Task instructions:
Determine how many lines of the listing below include the string "income". Output the number and nothing more.

Data supplied:
Content starts

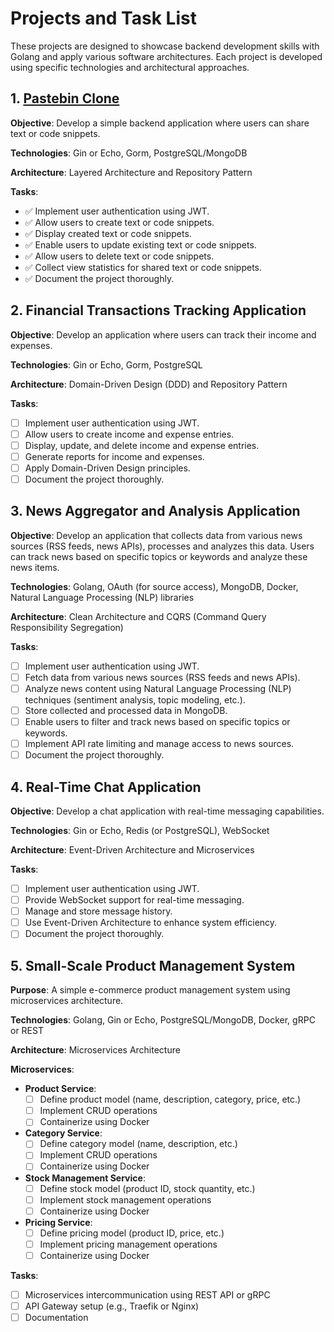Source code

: # Projects and Task List

These projects are designed to showcase backend development skills with Golang and apply various software architectures. Each project is developed using specific technologies and architectural approaches.

## 1. [Pastebin Clone](https://github.com/tugrulsimsirli/pastebin-clone)

**Objective**: Develop a simple backend application where users can share text or code snippets.

**Technologies**: Gin or Echo, Gorm, PostgreSQL/MongoDB

**Architecture**: Layered Architecture and Repository Pattern

**Tasks**:
- ✅ Implement user authentication using JWT.
- ✅ Allow users to create text or code snippets.
- ✅ Display created text or code snippets.
- ✅ Enable users to update existing text or code snippets.
- ✅ Allow users to delete text or code snippets.
- ✅ Collect view statistics for shared text or code snippets.
- ✅ Document the project thoroughly.

## 2. Financial Transactions Tracking Application

**Objective**: Develop an application where users can track their income and expenses.

**Technologies**: Gin or Echo, Gorm, PostgreSQL

**Architecture**: Domain-Driven Design (DDD) and Repository Pattern

**Tasks**:
- [ ] Implement user authentication using JWT.
- [ ] Allow users to create income and expense entries.
- [ ] Display, update, and delete income and expense entries.
- [ ] Generate reports for income and expenses.
- [ ] Apply Domain-Driven Design principles.
- [ ] Document the project thoroughly.

## 3. News Aggregator and Analysis Application

**Objective**: Develop an application that collects data from various news sources (RSS feeds, news APIs), processes and analyzes this data. Users can track news based on specific topics or keywords and analyze these news items.

**Technologies**: Golang, OAuth (for source access), MongoDB, Docker, Natural Language Processing (NLP) libraries

**Architecture**: Clean Architecture and CQRS (Command Query Responsibility Segregation)

**Tasks**:
- [ ] Implement user authentication using JWT.
- [ ] Fetch data from various news sources (RSS feeds and news APIs).
- [ ] Analyze news content using Natural Language Processing (NLP) techniques (sentiment analysis, topic modeling, etc.).
- [ ] Store collected and processed data in MongoDB.
- [ ] Enable users to filter and track news based on specific topics or keywords.
- [ ] Implement API rate limiting and manage access to news sources.
- [ ] Document the project thoroughly.

## 4. Real-Time Chat Application

**Objective**: Develop a chat application with real-time messaging capabilities.

**Technologies**: Gin or Echo, Redis (or PostgreSQL), WebSocket

**Architecture**: Event-Driven Architecture and Microservices

**Tasks**:
- [ ] Implement user authentication using JWT.
- [ ] Provide WebSocket support for real-time messaging.
- [ ] Manage and store message history.
- [ ] Use Event-Driven Architecture to enhance system efficiency.
- [ ] Document the project thoroughly.

## 5. Small-Scale Product Management System

**Purpose**: A simple e-commerce product management system using microservices architecture.

**Technologies**: Golang, Gin or Echo, PostgreSQL/MongoDB, Docker, gRPC or REST

**Architecture**: Microservices Architecture

**Microservices**:
- **Product Service**:
  - [ ] Define product model (name, description, category, price, etc.)
  - [ ] Implement CRUD operations
  - [ ] Containerize using Docker

- **Category Service**:
  - [ ] Define category model (name, description, etc.)
  - [ ] Implement CRUD operations
  - [ ] Containerize using Docker

- **Stock Management Service**:
  - [ ] Define stock model (product ID, stock quantity, etc.)
  - [ ] Implement stock management operations
  - [ ] Containerize using Docker

- **Pricing Service**:
  - [ ] Define pricing model (product ID, price, etc.)
  - [ ] Implement pricing management operations
  - [ ] Containerize using Docker

**Tasks**:
- [ ] Microservices intercommunication using REST API or gRPC
- [ ] API Gateway setup (e.g., Traefik or Nginx)
- [ ] Documentation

Content ends

Output for this exercise:
4